Kee-Jeong Yang

A band-gap-graded CZTSSe solar cell with 12.3% efficiency

Although Cu2ZnSn(S,Se)4 (CZTSSe) has attracted attention as an alternative to CuInGaSe2 (CIGS) as an absorber material in solar cells, its low efficiency is a serious shortcoming preventing its commercialization. To realize a high-efficiency CZTSSe solar cell, improved grain crystallinity, inhibited secondary-phase formation, controlled defect generation, adequate Na content, and band gap grading are required in the absorber layer.

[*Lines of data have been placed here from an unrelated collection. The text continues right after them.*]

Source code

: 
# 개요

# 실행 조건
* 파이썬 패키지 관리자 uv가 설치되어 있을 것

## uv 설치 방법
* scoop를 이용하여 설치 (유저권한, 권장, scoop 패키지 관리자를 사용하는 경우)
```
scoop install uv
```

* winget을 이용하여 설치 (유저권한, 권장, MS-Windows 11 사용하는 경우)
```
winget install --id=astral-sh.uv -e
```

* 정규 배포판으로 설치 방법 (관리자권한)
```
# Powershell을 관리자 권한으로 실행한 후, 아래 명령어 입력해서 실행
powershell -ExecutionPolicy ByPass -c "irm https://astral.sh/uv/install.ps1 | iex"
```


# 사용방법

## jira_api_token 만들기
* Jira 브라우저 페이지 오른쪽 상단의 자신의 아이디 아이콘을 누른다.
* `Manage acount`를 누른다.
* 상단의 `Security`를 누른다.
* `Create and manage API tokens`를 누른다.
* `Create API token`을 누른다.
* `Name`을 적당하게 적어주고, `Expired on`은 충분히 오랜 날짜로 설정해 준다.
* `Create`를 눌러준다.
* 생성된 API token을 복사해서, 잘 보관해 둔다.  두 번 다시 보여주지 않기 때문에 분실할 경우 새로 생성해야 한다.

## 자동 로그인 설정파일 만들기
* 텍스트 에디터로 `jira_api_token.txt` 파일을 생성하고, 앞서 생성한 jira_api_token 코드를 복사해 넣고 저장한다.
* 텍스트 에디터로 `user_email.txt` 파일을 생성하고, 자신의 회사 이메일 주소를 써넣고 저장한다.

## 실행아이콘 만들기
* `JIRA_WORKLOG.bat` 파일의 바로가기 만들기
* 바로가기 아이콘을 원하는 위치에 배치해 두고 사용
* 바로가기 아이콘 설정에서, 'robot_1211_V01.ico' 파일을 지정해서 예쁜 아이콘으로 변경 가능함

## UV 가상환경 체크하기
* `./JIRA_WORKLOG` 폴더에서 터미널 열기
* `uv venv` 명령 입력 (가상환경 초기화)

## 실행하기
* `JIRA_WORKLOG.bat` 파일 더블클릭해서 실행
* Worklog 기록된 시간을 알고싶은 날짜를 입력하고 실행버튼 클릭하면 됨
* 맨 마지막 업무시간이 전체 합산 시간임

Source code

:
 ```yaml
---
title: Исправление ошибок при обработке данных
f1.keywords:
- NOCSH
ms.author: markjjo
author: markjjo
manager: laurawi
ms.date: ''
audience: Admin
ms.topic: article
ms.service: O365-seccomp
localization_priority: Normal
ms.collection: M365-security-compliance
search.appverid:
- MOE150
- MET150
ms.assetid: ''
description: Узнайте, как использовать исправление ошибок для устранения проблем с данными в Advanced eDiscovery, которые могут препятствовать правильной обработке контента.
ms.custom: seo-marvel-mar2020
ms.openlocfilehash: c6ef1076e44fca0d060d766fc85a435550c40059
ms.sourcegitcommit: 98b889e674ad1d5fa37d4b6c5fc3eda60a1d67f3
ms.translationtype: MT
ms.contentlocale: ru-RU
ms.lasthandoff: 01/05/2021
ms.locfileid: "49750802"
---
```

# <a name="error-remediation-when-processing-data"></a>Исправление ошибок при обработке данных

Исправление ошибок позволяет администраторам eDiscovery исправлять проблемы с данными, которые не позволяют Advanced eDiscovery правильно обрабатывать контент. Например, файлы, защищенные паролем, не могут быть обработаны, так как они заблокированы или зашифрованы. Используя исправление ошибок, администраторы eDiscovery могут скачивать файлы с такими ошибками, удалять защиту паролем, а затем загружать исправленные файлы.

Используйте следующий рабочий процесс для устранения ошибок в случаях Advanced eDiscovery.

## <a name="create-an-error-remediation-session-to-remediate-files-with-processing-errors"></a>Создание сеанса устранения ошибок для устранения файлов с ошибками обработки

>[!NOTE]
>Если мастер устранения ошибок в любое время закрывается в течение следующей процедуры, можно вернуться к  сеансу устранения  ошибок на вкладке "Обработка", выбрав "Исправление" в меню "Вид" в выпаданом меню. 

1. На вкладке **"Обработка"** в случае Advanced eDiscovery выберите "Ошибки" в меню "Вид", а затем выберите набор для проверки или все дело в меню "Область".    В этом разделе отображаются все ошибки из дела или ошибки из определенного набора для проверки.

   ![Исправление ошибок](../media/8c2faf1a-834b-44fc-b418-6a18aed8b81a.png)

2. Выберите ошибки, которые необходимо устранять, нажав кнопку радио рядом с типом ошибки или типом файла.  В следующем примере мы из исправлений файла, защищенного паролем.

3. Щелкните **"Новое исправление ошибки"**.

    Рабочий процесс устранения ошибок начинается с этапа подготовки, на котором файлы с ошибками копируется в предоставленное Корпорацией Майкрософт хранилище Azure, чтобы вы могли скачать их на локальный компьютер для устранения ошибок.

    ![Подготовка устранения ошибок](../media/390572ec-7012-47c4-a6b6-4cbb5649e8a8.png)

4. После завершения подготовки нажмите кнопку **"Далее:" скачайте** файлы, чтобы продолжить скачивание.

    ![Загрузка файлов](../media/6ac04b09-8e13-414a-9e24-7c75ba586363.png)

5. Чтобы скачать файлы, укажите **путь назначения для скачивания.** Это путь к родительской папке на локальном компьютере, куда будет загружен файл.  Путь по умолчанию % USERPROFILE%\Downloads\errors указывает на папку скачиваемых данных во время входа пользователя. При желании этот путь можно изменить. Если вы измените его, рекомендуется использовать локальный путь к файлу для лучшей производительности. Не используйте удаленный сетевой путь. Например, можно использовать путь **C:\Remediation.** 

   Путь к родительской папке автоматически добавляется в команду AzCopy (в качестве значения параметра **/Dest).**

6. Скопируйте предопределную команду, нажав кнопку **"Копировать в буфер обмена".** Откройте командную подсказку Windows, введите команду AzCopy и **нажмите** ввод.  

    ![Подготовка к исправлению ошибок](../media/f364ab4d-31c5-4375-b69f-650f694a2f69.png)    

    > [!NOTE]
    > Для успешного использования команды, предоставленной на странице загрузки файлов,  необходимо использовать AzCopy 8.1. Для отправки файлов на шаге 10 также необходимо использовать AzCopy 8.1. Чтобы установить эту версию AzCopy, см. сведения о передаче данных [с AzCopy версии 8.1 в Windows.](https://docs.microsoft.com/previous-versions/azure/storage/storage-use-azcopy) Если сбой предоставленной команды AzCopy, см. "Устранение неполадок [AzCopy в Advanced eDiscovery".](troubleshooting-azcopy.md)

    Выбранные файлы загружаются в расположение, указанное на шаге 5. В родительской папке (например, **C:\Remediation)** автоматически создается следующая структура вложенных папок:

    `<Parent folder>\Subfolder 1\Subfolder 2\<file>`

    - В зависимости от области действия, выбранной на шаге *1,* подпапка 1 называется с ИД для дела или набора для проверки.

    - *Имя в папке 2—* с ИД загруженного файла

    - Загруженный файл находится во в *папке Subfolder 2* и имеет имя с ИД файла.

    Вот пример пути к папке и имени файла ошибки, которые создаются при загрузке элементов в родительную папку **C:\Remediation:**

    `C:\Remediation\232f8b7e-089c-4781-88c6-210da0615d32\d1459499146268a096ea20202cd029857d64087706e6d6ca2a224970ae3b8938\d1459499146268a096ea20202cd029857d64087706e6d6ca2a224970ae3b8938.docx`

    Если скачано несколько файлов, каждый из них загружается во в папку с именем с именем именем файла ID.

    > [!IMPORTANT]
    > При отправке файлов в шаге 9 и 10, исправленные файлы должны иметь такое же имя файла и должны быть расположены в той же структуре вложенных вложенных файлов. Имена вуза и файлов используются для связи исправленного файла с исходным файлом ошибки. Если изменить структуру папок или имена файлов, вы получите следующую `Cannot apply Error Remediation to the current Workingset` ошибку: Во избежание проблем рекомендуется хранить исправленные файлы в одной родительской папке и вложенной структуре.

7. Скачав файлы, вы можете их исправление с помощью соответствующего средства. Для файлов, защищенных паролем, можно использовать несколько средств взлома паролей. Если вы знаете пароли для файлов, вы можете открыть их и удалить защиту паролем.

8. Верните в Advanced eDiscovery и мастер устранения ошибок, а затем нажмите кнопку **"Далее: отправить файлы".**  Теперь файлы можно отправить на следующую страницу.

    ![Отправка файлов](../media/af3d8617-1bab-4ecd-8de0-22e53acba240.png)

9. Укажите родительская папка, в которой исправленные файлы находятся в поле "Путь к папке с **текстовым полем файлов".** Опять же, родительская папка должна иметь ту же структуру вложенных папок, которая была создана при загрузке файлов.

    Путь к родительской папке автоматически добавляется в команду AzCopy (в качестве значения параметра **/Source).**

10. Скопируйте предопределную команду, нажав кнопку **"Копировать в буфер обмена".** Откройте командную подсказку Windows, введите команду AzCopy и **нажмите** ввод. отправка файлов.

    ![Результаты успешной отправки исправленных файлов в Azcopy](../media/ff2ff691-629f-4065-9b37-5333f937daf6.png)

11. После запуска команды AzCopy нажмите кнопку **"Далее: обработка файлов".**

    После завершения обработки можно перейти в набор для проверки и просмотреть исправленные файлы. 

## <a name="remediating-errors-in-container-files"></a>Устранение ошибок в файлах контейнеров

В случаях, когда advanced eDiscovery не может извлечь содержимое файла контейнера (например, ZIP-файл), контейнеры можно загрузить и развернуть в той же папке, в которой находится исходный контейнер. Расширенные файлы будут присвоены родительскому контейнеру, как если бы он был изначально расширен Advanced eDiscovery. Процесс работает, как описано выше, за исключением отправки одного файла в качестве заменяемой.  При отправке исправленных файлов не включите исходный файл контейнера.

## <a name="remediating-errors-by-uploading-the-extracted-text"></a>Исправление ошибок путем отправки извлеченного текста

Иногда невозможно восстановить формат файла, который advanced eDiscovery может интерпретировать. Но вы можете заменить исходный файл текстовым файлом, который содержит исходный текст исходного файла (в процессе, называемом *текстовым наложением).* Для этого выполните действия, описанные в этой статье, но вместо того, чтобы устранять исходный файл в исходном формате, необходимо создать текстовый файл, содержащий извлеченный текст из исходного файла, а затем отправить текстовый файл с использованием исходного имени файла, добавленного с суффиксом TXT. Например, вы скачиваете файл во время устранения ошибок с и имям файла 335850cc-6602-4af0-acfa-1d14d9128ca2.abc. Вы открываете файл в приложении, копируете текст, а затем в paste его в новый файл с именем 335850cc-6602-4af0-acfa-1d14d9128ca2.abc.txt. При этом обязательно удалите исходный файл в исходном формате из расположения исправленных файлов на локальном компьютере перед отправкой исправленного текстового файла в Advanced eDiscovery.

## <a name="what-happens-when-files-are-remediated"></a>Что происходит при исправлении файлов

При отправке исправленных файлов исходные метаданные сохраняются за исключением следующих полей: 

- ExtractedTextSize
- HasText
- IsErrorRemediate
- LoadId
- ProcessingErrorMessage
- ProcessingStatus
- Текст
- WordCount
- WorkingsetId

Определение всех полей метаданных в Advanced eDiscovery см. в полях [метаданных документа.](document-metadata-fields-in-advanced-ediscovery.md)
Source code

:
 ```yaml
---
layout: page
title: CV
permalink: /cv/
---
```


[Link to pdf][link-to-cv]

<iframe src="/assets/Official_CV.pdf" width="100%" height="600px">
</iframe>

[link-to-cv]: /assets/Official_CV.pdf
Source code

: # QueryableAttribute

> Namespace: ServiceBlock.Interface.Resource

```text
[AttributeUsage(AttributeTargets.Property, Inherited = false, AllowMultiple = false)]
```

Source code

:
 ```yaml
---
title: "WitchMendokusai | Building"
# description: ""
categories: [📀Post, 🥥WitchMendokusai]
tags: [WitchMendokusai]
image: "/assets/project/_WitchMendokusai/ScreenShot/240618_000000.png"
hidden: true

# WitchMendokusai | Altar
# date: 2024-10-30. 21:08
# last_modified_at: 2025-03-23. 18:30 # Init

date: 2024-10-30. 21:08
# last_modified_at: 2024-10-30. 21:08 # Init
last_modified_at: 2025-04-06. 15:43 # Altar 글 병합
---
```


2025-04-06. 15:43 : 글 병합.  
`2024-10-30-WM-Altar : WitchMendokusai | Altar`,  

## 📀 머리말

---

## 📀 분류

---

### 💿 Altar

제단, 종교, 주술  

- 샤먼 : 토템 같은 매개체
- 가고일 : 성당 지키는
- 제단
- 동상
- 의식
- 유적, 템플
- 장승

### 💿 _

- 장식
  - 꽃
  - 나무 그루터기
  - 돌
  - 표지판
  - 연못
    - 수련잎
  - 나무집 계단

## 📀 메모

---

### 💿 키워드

Few studies have focused specifically on band gap grading. In this study, a method of using SeS2, a new potential chalcogenization source material, to control the S and Se contents in a CZTSSe absorber and its effects were investigated. Using an appropriate SeS2/Se weight ratio, band gap grading was realized within the depletion region. By increasing the value of VOC through band gap grading in the depletion region, a record VOC deficit of 0.576 V was achieved. Furthermore, the possibility of enhancing JSC through the formation of a type-inverted n-type phase at the absorber surface in response to an appropriate alignment of the conduction-band minimum energy level and the Fermi energy pinning level is discussed. By introducing the chalcogenization source material SeS2 during the annealing process, CZTSSe solar cells with a maximum efficiency of 12.3% were obtained.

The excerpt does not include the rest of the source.